2008: Performance Reward, Department of Biostatistics, MD Anderson Cancer Center, Houston.
About Sijin Wen
Sijin Wen is a Professor in the Department of Biostatistics in the School of Public Health at West Virginia University, with a joint appointment in the Mary Babb Randolph Cancer Center. Dr. Wen received his PhD in Biostatistics at The University of Texas Health Science Center in Houston (2009). He previously was a Principal Statistical Analyst at MD Anderson Cancer Center from 2001- 2012, and had served as a biostatistician on several NIH/NCI funded grants such as NCI Specialized Program of Research Excellence (SPORE) in prostate cancer and genitourinary cancer, respectively. Dr. Wen participates in the design and analysis of numerous clinical trials, laboratory experiments and observational studies. He has extensive skills with simulations for clinical trial designs. Much of his work has been computer-intensive and draws heavily on Markov Chain Monte Carlo (MCMC) algorithms for inference.
Most of the research that Dr. Wen is engaged in is motivated by cancer research.

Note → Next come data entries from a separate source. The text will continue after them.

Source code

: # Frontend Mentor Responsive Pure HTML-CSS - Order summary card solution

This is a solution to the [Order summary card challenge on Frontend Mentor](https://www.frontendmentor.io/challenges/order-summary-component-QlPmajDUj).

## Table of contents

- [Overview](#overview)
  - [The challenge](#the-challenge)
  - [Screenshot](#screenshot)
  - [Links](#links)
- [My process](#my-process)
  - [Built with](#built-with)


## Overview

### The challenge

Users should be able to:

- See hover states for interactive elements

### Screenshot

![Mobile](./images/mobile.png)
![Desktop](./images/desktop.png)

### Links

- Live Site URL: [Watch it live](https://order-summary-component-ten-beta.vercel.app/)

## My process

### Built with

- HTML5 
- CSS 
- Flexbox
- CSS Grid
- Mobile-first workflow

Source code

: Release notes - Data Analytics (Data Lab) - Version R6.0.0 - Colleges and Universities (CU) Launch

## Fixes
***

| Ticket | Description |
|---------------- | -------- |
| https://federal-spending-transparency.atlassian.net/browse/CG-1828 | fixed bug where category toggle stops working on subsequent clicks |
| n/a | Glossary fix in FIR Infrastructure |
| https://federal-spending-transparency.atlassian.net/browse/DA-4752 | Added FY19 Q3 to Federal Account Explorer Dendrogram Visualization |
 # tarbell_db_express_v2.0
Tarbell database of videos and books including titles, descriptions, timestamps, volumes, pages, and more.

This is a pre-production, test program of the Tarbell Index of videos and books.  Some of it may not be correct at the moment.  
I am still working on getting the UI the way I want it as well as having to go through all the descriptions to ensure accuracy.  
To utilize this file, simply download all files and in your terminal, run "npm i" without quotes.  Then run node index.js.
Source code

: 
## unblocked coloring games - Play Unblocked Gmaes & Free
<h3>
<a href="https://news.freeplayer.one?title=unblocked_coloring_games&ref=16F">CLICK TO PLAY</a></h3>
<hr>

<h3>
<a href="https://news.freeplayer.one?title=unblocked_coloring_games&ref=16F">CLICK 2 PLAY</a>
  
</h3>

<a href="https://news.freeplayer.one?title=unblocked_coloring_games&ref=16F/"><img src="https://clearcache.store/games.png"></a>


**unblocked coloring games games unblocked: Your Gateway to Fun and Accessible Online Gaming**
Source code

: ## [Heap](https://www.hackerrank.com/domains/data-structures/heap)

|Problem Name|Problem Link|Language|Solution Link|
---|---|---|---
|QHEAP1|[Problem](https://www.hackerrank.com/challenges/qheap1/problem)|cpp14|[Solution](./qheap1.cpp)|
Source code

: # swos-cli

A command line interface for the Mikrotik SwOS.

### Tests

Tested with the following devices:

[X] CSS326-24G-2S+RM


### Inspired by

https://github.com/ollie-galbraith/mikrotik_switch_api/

His research interests include adaptive designs, interim analysis on efficacy and toxicity in clinical trials for cancer patients, multiple disease recurrences, multivariate survival analysis, and various applied statistical problems. In addition, Dr. Wen is interested in analyzing gene expression data from microarrays, protein arrays or tissue arrays, using clustering algorithms and statistical modeling. He has implemented algorithms and tools for analyzing high-throughput data sets. These analyses identify sets of genes that can be used to distinguish features between normal tissue versus cancer; different types or stages of cancer; or treated versus untreated cancer cells.